Each pet food manufacturer has a slightly different understanding of "senior" and therefore the age at which you change to senior food will depend largely on the brand of food you choose.
What are the characteristics of a good senior diet for dogs?
The older dog will need a good, well balanced diet that is lower in calories, but still has adequate protein and fat, and is higher in fibre. For some older dogs, you can continue to feed their regular food, but in a smaller quantity. Specially formulated senior diets are lower in calories and help to create a feeling of fullness. If your dog has significantly decreased kidney function, then a diet that is lower in protein will lower the workload for the kidneys. Lower fat usually translates to lower calories; so many senior diets have a fat level of around 8 to 12%. Older dogs are more prone to develop constipation, so senior diets are higher in fibre at around 3 to 5%. If your senior dog will eat dry food, it will help to control tartar build-up and reduce gum disease.
Can I still use the adult food on my senior dog?
In general, if your senior dog has no medical problems, is not overweight, and is active, your dog may remain on the adult diet it is used to. If you have questions regarding which food to feed your senior dog, contact your veterinarian.
Should I give my senior dog supplements?
Some older dogs will benefit from supplements. Ageing dogs have special nutritional needs, and some of those can be supplied in the form of supplements.
A large percentage of older dogs suffer from arthritis. They can benefit from vitamins and supplements, like MSM, chondroitin sulphate and glucosamine for their joints if combined with weight control and the proper exercise plan.
A vitamin/mineral supplement is recommended if your older dog is not receiving adequate amounts through his food. This can occur if your dog is not eating a complete balanced diet. A supplement may also benefit some older animals that tend to absorb fewer vitamins, minerals, and electrolytes through the intestinal tract, and lose more of them through the kidneys and urinary tract.
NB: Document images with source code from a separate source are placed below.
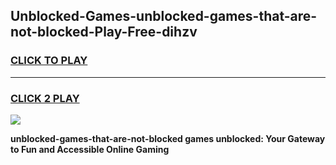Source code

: 
## Unblocked-Games-unblocked-games-that-are-not-blocked-Play-Free-dihzv
<h3>
<a href="https://premium76.site?title=unblocked-games-that-are-not-blocked&ref=15A">CLICK TO PLAY</a></h3>
<hr>

<h3>
<a href="https://premium76.site?title=unblocked-games-that-are-not-blocked&ref=15A">CLICK 2 PLAY</a>
  
</h3>

<a href="https://premium76.site?title=unblocked-games-that-are-not-blocked&ref=15A"><img src="https://clearcache.store/games.png"></a>


**unblocked-games-that-are-not-blocked games unblocked: Your Gateway to Fun and Accessible Online Gaming**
Finally, some older animals eat less (due to conditions such as oral disease) and may not receive their daily needs of vitamins and minerals.
A fibre product such as wheat bran may also be given to help reduce the incidence of constipation if it occurs. Talk with your veterinarian to determine which supplements may be beneficial for your dog.
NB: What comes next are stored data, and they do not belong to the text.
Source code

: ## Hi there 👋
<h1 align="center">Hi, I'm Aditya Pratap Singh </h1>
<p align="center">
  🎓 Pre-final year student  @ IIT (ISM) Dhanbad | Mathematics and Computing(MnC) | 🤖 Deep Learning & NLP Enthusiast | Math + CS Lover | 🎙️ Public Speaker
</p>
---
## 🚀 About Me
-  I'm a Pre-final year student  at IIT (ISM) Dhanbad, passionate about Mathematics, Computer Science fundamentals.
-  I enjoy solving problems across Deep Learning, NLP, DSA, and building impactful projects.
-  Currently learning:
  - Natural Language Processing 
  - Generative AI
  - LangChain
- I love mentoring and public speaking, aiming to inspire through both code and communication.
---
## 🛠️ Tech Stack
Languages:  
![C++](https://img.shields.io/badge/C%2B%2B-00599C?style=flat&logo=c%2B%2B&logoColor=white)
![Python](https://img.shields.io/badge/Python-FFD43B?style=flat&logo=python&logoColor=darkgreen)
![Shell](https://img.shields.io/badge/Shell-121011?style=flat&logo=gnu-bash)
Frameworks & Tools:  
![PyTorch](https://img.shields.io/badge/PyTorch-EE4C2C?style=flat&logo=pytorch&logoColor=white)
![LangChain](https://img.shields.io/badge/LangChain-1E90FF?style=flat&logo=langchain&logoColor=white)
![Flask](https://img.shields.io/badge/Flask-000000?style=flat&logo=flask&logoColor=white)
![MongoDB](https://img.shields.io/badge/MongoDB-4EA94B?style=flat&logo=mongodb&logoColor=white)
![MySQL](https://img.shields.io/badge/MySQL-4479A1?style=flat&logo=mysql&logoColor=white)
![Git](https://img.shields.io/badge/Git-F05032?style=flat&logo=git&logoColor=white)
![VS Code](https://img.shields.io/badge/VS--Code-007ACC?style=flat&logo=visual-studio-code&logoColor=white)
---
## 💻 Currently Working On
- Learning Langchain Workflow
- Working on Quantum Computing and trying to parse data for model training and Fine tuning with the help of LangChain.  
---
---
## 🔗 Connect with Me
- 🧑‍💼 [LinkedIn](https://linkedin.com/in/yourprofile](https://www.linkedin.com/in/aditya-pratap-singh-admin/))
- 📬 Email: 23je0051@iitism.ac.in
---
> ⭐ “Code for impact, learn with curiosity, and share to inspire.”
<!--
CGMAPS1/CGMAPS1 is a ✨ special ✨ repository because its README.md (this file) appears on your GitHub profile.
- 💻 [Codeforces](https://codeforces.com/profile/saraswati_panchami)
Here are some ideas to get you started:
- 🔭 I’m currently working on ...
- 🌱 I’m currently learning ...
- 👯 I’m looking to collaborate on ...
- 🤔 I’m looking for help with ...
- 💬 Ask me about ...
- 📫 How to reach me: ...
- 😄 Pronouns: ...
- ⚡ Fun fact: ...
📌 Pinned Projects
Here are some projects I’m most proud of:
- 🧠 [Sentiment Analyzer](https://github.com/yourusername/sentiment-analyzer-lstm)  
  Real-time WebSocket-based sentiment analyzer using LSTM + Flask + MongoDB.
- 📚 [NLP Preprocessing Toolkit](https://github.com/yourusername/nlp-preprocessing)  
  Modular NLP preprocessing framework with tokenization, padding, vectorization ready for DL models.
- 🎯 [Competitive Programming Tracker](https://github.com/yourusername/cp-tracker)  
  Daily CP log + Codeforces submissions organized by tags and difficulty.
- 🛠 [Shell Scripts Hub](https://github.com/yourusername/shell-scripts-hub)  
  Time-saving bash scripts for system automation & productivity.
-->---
What should I do if my senior dog won’t eat?
Most importantly, if your dog is losing weight and not eating well, he should have a complete veterinary exam to rule out any possible disease problems. If everything checks out, then you'll need to take steps to modify your dog's diet.
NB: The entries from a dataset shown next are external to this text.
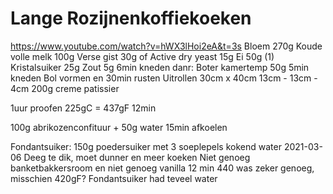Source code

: # Lange Rozijnenkoffiekoeken
https://www.youtube.com/watch?v=hWX3lHoi2eA&t=3s
Bloem 270g
Koude volle melk 100g
Verse gist 30g of Active dry yeast 15g
Ei 50g (1)
Kristalsuiker 25g
Zout 5g
6min kneden danr:
Boter kamertemp 50g
5min kneden
Bol vormen en 30min rusten
Uitrollen 30cm x 40cm
13cm - 13cm - 4cm
200g creme patissier

1uur proofen
225gC = 437gF 12min

100g abrikozenconfituur + 50g water
15min afkoelen

Fondantsuiker: 150g poedersuiker met 3 soeplepels kokend water
2021-03-06
Deeg te dik, moet dunner en meer koeken
Niet genoeg banketbakkersroom en niet genoeg vanilla
12 min 440 was zeker genoeg, misschien 420gF?
Fondantsuiker had teveel water
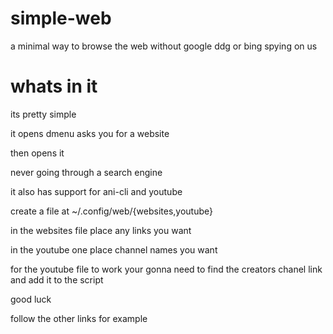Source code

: # simple-web
a minimal way to browse the web without google ddg or bing spying on us

# whats in it
its pretty simple 

it opens dmenu asks you for a website

then opens it

never going through a search engine

it also has support for ani-cli and youtube

create a file at ~/.config/web/{websites,youtube}

in the websites file place any links you want

in the youtube one place channel names you want

for the youtube file to work your gonna need to find the creators chanel link and add it to the script

good luck

follow the other links for example


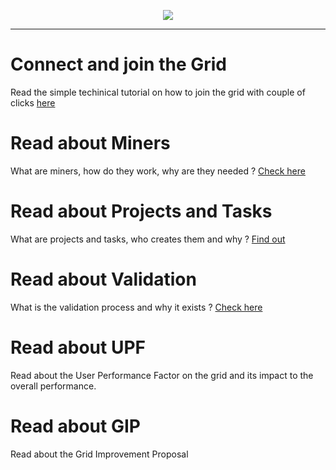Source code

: <p align="center">
<img src=https://gridshl.files.wordpress.com/2022/06/img_3486.png>
</p>
<p align="center">
  <i></i>
</p>

- - - - - - - - - - - -

# Connect and join the Grid 
Read the simple techinical tutorial on how to join the grid with couple of clicks [here](https://github.com/invpe/gridshell/blob/main/Documentation/Tutorials/Join.md) 

# Read about Miners
What are miners, how do they work, why are they needed ? [Check here](https://github.com/invpe/gridshell/blob/main/Documentation/Tutorials/Miners.md)

# Read about Projects and Tasks
What are projects and tasks, who creates them and why ? [Find out](https://github.com/invpe/gridshell/blob/main/Documentation/Tutorials/ProjectsAndTasks.md)

# Read about Validation
What is the validation process and why it exists ? [Check here](https://github.com/invpe/gridshell/blob/main/Documentation/Tutorials/Validation.md)

# Read about UPF
Read about the User Performance Factor on the grid and its impact to the overall performance.

# Read about GIP
Read about the Grid Improvement Proposal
Some older dogs suffer from a lack of weight gain and disinterest in food. If a dog normally eats dry food, he may have decreased consumption because he has a hard time chewing the large kibble. By feeding a kibble with smaller pieces, moistening the food with water or adding a nutrient dense canned food you can make the food easier to chew. Adding other foods can increase the appeal; try adding a little water from canned tuna or a small amount of cooked chicken.
Homemade diets of boiled rice, potatoes, vegetables and chicken with correct vitamin and mineral supplements works well with others. Ask your veterinarian for a homemade diet recipe would be best for your dog. Do not try to formulate one yourself, as the vitamin and mineral levels are critical. Some dogs love to eat cat food, but this should be avoided, since it is too high in protein.